World Fringe Congress Open Space Day

When: 16-20 August 2012

Where: Edinburgh, UK

The Lowdown

Join us for a day exploring … using the Open Space Approach. We’ll create the agenda for the day on the day, because there will be a critical mass of people who are just the right people to create that agenda! Writers, directors, producers, arts makers, promoters, actors and performers, arts administrators will come together to explore our theme. This will be a unique and powerful day. We hope you will join us.

What is Open Space?

Open Space is an approach to conferencing without a predetermined agenda. The agenda emerges on the day through a simple, facilitated process. The output from the conference is often more relevant, more useful, and more lasting than anything we try to plan in advance. This is because the content arises from the passion in the room on the day. The people are there because they want to be there. People attend sessions, discussions, meetings, debates, talks because they choose on the day to attend those happenings. People offer sessions on the day much more spontaneously and address themselves to the theme of the conference, which is the main thing that IS set in advance.

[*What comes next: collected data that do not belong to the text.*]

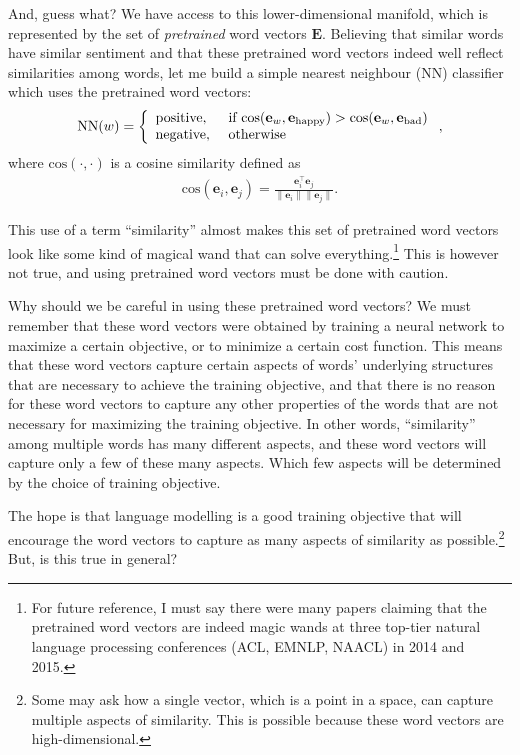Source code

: \documentclass{report}
\newcommand{\vect}[1]{\mathbf{#1}}
\newcommand{\matr}[1]{\mathbf{#1}}
\newcommand{\ve}[0]{\vect{e}}
\newcommand{\mE}[0]{\matr{E}}
\begin{document}
And, guess what? We have access to this lower-dimensional manifold, which is
represented by the set of {\em pretrained} word vectors $\mE$. Believing that
similar words have similar sentiment and that these pretrained word vectors
indeed well reflect similarities among words, let me build a simple nearest
neighbour (NN) classifier which uses the pretrained word vectors:
\begin{align*}
    \text{NN}(w) = \left\{ \begin{array}{l l}
            \text{positive},&\text{ if } \text{cos}(\ve_w,\ve_{\text{happy}}) > 
            \text{cos}(\ve_w,\ve_{\text{bad}}) \\
            \text{negative},&\text{ otherwise}
        \end{array}
    \right.,
\end{align*}
where $\text{cos}(\cdot, \cdot)$ is a cosine similarity defined as
\begin{align*}
    \text{cos}(\ve_i, \ve_j) = \frac{\ve_i^\top \ve_j}{\|\ve_i\| \|\ve_j\|}.
\end{align*}

This use of a term ``similarity'' almost makes this set of pretrained word
vectors look like some kind of magical wand that can solve everything.\footnote{
    For future reference, I must say there were many papers claiming that the
    pretrained word vectors are indeed magic wands at three top-tier natural
    language processing conferences (ACL, EMNLP, NAACL) in 2014 and 2015.
} This is however not true, and using pretrained word vectors must be done with
caution. 

Why should we be careful in using these pretrained word vectors? We must
remember that these word vectors were obtained by training a neural network to
maximize a certain objective, or to minimize a certain cost function. This means
that these word vectors capture certain aspects of words' underlying structures
that are necessary to achieve the training objective, and that there is no
reason for these word vectors to capture any other properties of the words that
are not necessary for maximizing the training objective.  In other words,
``similarity'' among multiple words has many different aspects, and these word
vectors will capture only a few of these many aspects. Which few aspects will be
determined by the choice of training objective.

The hope is that language modelling is a good training objective that will
encourage the word vectors to capture as many aspects of similarity as
possible.\footnote{
    Some may ask how a single vector, which is a point in a space, can capture
    multiple aspects of similarity. This is possible because these word vectors
    are high-dimensional.
} But, is this true in general? 
\end{document}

For the sessions that emerge on the day:
– whenever it starts is the right time
– whoever comes are the right people
– whatever happens, happens
– when it is over, it is over.

And people are encouraged to use the “law of two feet” – to never be in a place in space or time that they don’t want to be. Leaving a session and joining another at any time is acceptable and not deemed to be rude!

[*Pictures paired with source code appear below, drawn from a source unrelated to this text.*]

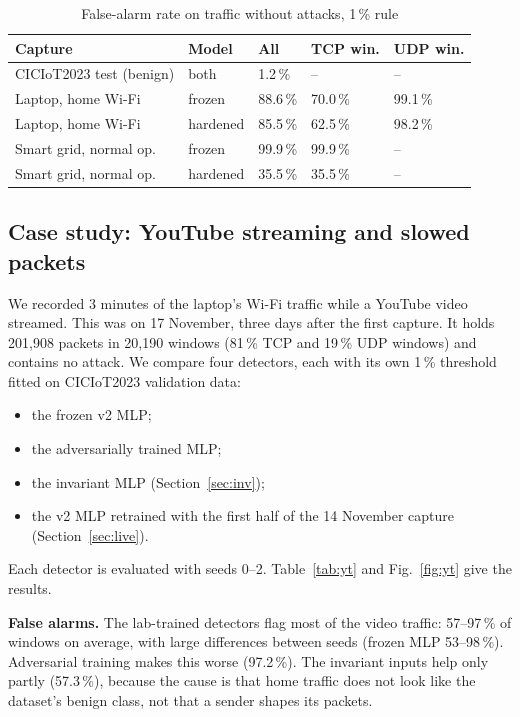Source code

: \documentclass[conference]{IEEEtran}
\begin{document}
\begin{table}[t]
\caption{False-alarm rate on traffic without attacks, 1\,\% rule}\label{tab:live}
\centering\footnotesize
\setlength{\tabcolsep}{3pt}
\begin{tabular}{@{}lllll@{}}
\toprule
Capture & Model & All & TCP win. & UDP win. \\
\midrule
CICIoT2023 test (benign) & both & 1.2\,\% & -- & -- \\
Laptop, home Wi-Fi & frozen & 88.6\,\% & 70.0\,\% & 99.1\,\% \\
Laptop, home Wi-Fi & hardened & 85.5\,\% & 62.5\,\% & 98.2\,\% \\
Smart grid, normal op. & frozen & 99.9\,\% & 99.9\,\% & -- \\
Smart grid, normal op. & hardened & 35.5\,\% & 35.5\,\% & -- \\
\bottomrule
\end{tabular}
\end{table}

\subsection{Case study: YouTube streaming and slowed packets}\label{sec:yt}
We recorded 3 minutes of the laptop's Wi-Fi traffic while a YouTube video streamed. This was on 17 November, three days after the first capture. It holds 201,908 packets in 20,190 windows (81\,\% TCP and 19\,\% UDP windows) and contains no attack. We compare four detectors, each with its own 1\,\% threshold fitted on CICIoT2023 validation data:
\begin{itemize}
\item the frozen v2 MLP;
\item the adversarially trained MLP;
\item the invariant MLP (Section~\ref{sec:inv});
\item the v2 MLP retrained with the first half of the 14 November capture (Section~\ref{sec:live}).
\end{itemize}
Each detector is evaluated with seeds 0--2. Table~\ref{tab:yt} and Fig.~\ref{fig:yt} give the results.

\textbf{False alarms.} The lab-trained detectors flag most of the video traffic: 57--97\,\% of windows on average, with large differences between seeds (frozen MLP 53--98\,\%). Adversarial training makes this worse (97.2\,\%). The invariant inputs help only partly (57.3\,\%), because the cause is that home traffic does not look like the dataset's benign class, not that a sender shapes its packets.
\end{document}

At the beginning of the day, we start in a circle and there is an open space “market place”. This is where attendees are invited to fill an empty timetable with content. People stand up and offer sessions – talks, discussions, workshops, demonstrations, debates – and the rest of the attendees are invited to sign up to whatever sessions they wish to attend. Session convenors agree to capture the essence of their session so this can be incorporated into a document that records the whole event and is shared with all participants (and others interested) after the event. Any notes written up during the day itself can be posted to a “breaking news” board at the event itself.

The passion is in the room. On the day. The open space is filled with content that the people in the room want to explore. People are encouraged to be “butterflies” when they choose and float from one session to another. Or they may choose to be more informal, like attractive flowers, and soon enough a spontaneous conversational group can emerge that wasn’t planned in the morning “market place”.

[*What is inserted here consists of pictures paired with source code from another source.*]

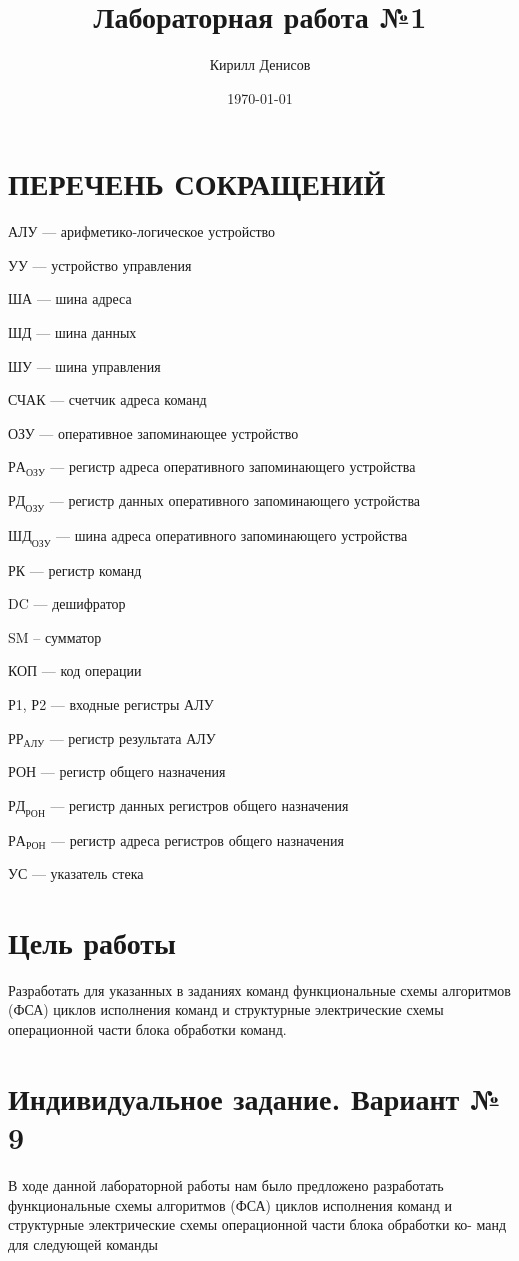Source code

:\documentclass[a4paper,14pt]{extarticle}
\author{Кирилл Денисов}
\title{Лабораторная работа №1}
\date{\today}
\newcommand{\pathToCommonFolder}{/home/denilai/Documents/repos/latex/Common}
\def\myformat#1{\hfil #1\hfil}
\begin{document}
	\thispagestyle{empty}
	
	\newpage
	\newpage
	
	\section*{\myformat{ПЕРЕЧЕНЬ СОКРАЩЕНИЙ}}	
	АЛУ --- арифметико-логическое устройство
	
	УУ --- устройство управления
	
	ША --- шина адреса
	
	ШД --- шина данных
	
	ШУ --- шина управления
	
	СЧАК --- счетчик адреса команд
	
	ОЗУ  --- оперативное запоминающее устройство
	
	$РА_{ОЗУ}$ --- регистр адреса оперативного запоминающего устройства
	
	$РД_{ОЗУ}$ --- регистр данных оперативного запоминающего устройства
	
	$ШД_{ОЗУ}$ --- шина адреса оперативного запоминающего устройства
	
	РК  --- регистр команд
	
	
	DC  --- дешифратор
	
	SM -- сумматор
	
	КОП --- код операции
	
	Р1, Р2 --- входные регистры АЛУ
	
	$РР_{АЛУ}$ --- регистр результата АЛУ
	
	РОН --- регистр общего назначения
	
	
	$РД_{РОН}$  --- регистр данных регистров общего назначения
	
	$РА_{РОН}$  --- регистр адреса регистров общего назначения
	
	УС --- указатель стека
	
\newpage
\section*{Цель работы}
Разработать для указанных в заданиях команд функциональные схемы
алгоритмов (ФСА) циклов исполнения команд и структурные электрические
схемы операционной части блока обработки команд.
\section*{Индивидуальное задание. Вариант № 9}
В ходе данной лабораторной работы нам было предложено разработать
функциональные схемы алгоритмов (ФСА) циклов исполнения команд и
структурные электрические схемы операционной части блока обработки ко-
манд для следующей команды
\end{document}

The open space becomes a real conference. A place where we explore together a critical theme that we want to explore. The aim is to ensure you are always in a place of relevance and value to you during the day. Out of the open space, the outcome emerges – a large group of people have shared thoughts and experiences, ideas and approaches around a critical theme. And it all feels more emergent, live and genuinely owned by the attendees and not a programme committee who set the whole thing as a “best guess” in advance. The open space is in the hands of the community not the committee!

Open Spaces have been used all over the world since the idea was created by Harrison Owen. They have been used more recently in the arts and in the theatre world. The method is tried and trusted as a way of diving deeply into an important question, set of questions or challenges.

The World Fringe Congress Open Space

World Fringe will be offering one of its Congress days at the Edinburgh Fringe as an open space. The theme will be focused on a key issue related to Fringe, something you’ll feel passionate about, interested to explore and to contribute to.

You might come along already with a session you want to offer or a question related to it you want to explore with others. You might come along undecided as to whether you’ll offer to convene a session and remain open until the last minute! You might just want to come to participate, to join in others’ sessions. That’s okay! At the start of the day the market place session will be the place to see the timetable fill up with all kinds of angles and perspectives on the theme for the day.